In a workshop on change, someone asked,

“Where do we start?”

I thought that was a wonderful question.

My response,

“Start with what you got.”
  1. Inventory what you are doing, data capturing, what are people sharing, how are they sharing, what is the current landscape.
  2. Take this landscape, and share it with everyone in the company ask, What are we missing? Is this what you currently do? What steps are we forgetting?
  3. As a team, please identify what you want to keep doing, plus the reasons you want to keep doing it. Please identify what you want to stop doing, plus the reasons you want to stop doing it.
  4. Compare what you are doing to what you are mandated to do (required by external governing bodies)… consider do you need to keep doing those things the way we are currently doing them?
  5. Identify what you want to do more of and differently.
  6. Work to create small experiments to make changes from #5.
  7. Encourage people doing the work to monitor what they are doing from #6 and ask themselves, What about what we are doing? Do we want to keep doing? What about what we are doing? Do we want to stop doing?  Create a way to document and chart the responses.
  8. If it is useful, return back to #1 and start again.

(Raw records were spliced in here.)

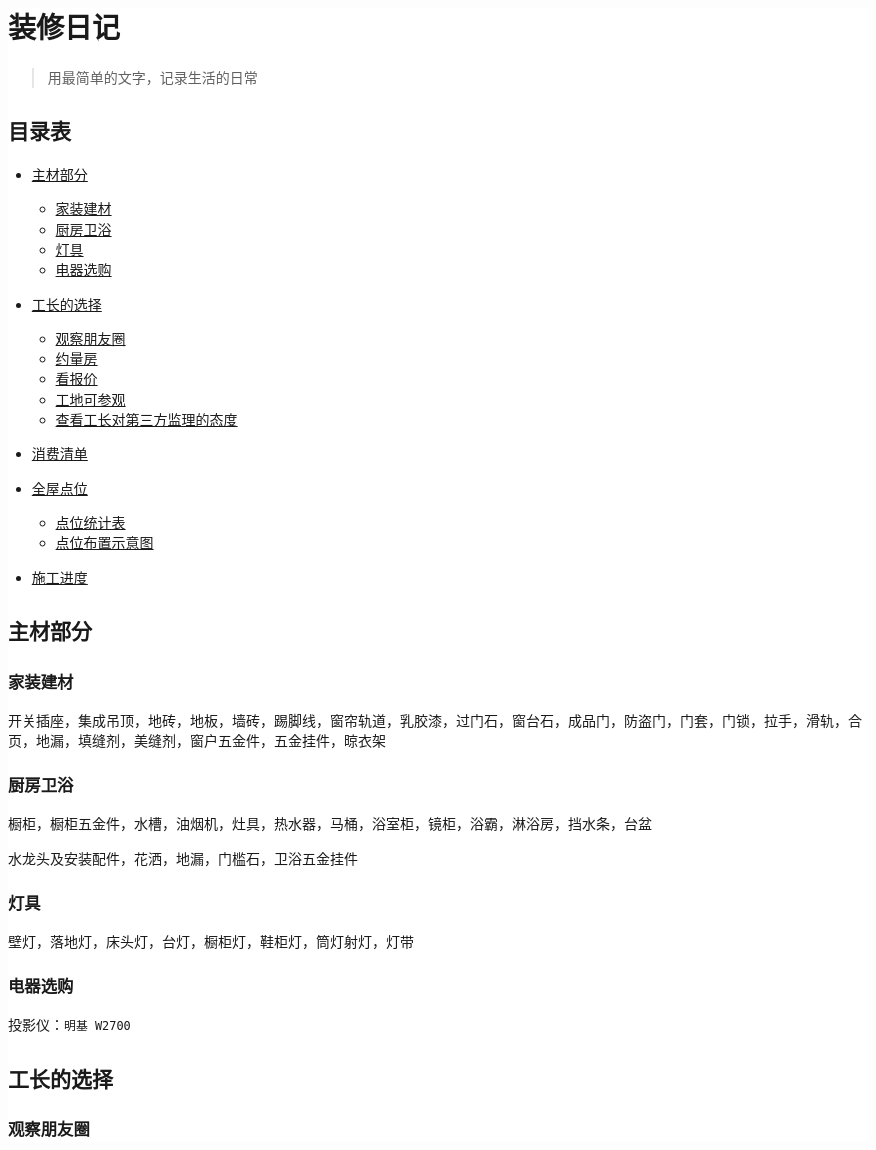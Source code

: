 # 装修日记

> 用最简单的文字，记录生活的日常



## 目录表

* [主材部分](#主材部分)
  * [家装建材](#家装建材)
  * [厨房卫浴](#厨房卫浴)
  * [灯具](#灯具)
  * [电器选购](#电器选购)

* [工长的选择](#工长的选择)
  * [观察朋友圈](#观察朋友圈)
  * [约量房](#约量房)
  * [看报价](#看报价)
  * [工地可参观](#工地可参观)
  * [查看工长对第三方监理的态度](#查看工长对第三方监理的态度)
* [消费清单](#消费清单)
* [全屋点位](#全屋点位)
  * [点位统计表](#点位统计表)
  * [点位布置示意图](#点位布置示意图)
* [施工进度](#施工进度)



## 主材部分

### 家装建材

开关插座，集成吊顶，地砖，地板，墙砖，踢脚线，窗帘轨道，乳胶漆，过门石，窗台石，成品门，防盗门，门套，门锁，拉手，滑轨，合页，地漏，填缝剂，美缝剂，窗户五金件，五金挂件，晾衣架

### 厨房卫浴

橱柜，橱柜五金件，水槽，油烟机，灶具，热水器，马桶，浴室柜，镜柜，浴霸，淋浴房，挡水条，台盆

水龙头及安装配件，花洒，地漏，门槛石，卫浴五金挂件

### 灯具

壁灯，落地灯，床头灯，台灯，橱柜灯，鞋柜灯，筒灯射灯，灯带

### 电器选购

投影仪：`明基 W2700`



## 工长的选择

### 观察朋友圈
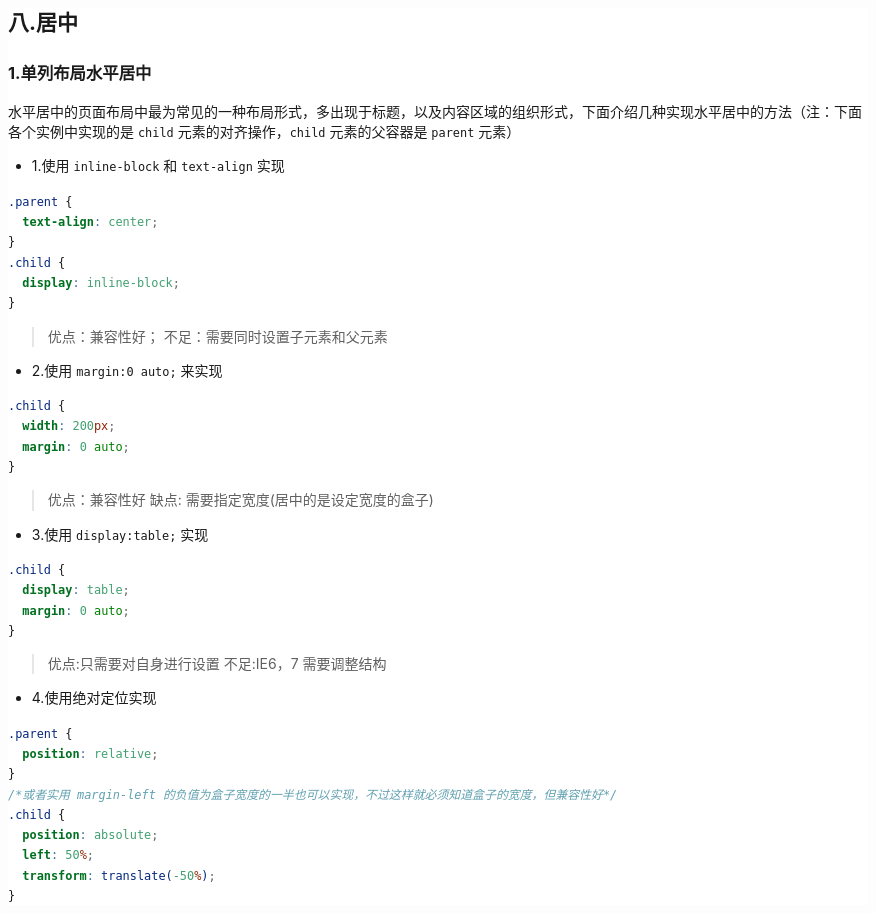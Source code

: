 ## 八.居中

### 1.单列布局水平居中

水平居中的页面布局中最为常见的一种布局形式，多出现于标题，以及内容区域的组织形式，下面介绍几种实现水平居中的方法（注：下面各个实例中实现的是 `child` 元素的对齐操作，`child` 元素的父容器是 `parent` 元素）

- 1.使用 `inline-block` 和 `text-align` 实现

```css
.parent {
  text-align: center;
}
.child {
  display: inline-block;
}
```

> 优点：兼容性好；
> 不足：需要同时设置子元素和父元素

- 2.使用 `margin:0 auto;` 来实现

```css
.child {
  width: 200px;
  margin: 0 auto;
}
```

> 优点：兼容性好
> 缺点: 需要指定宽度(居中的是设定宽度的盒子)

- 3.使用 `display:table;` 实现

```css
.child {
  display: table;
  margin: 0 auto;
}
```

> 优点:只需要对自身进行设置
> 不足:IE6，7 需要调整结构

- 4.使用绝对定位实现

```css
.parent {
  position: relative;
}
/*或者实用 margin-left 的负值为盒子宽度的一半也可以实现，不过这样就必须知道盒子的宽度，但兼容性好*/
.child {
  position: absolute;
  left: 50%;
  transform: translate(-50%);
}
```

Someone in the audience did not like my response. They commented,

“We should ask ourselves what do we want to be and want to do. Your suggestion skips the vital piece of creating a ideal vision of where the company should be.”

I listened and said,

“My concern with creating an ideal vision is that we may overlook all the good and useful stuff we are currently doing.  Creating ideal visions makes the CEO and management team experts. Leaving the staff and customers as passive acceptors of the vision. Removing the people who do work from the work to be done.“

The participants went back and forth for a while. It was an interesting conversation.

When I got home and reflected upon the interaction, I wondered, does it really matter?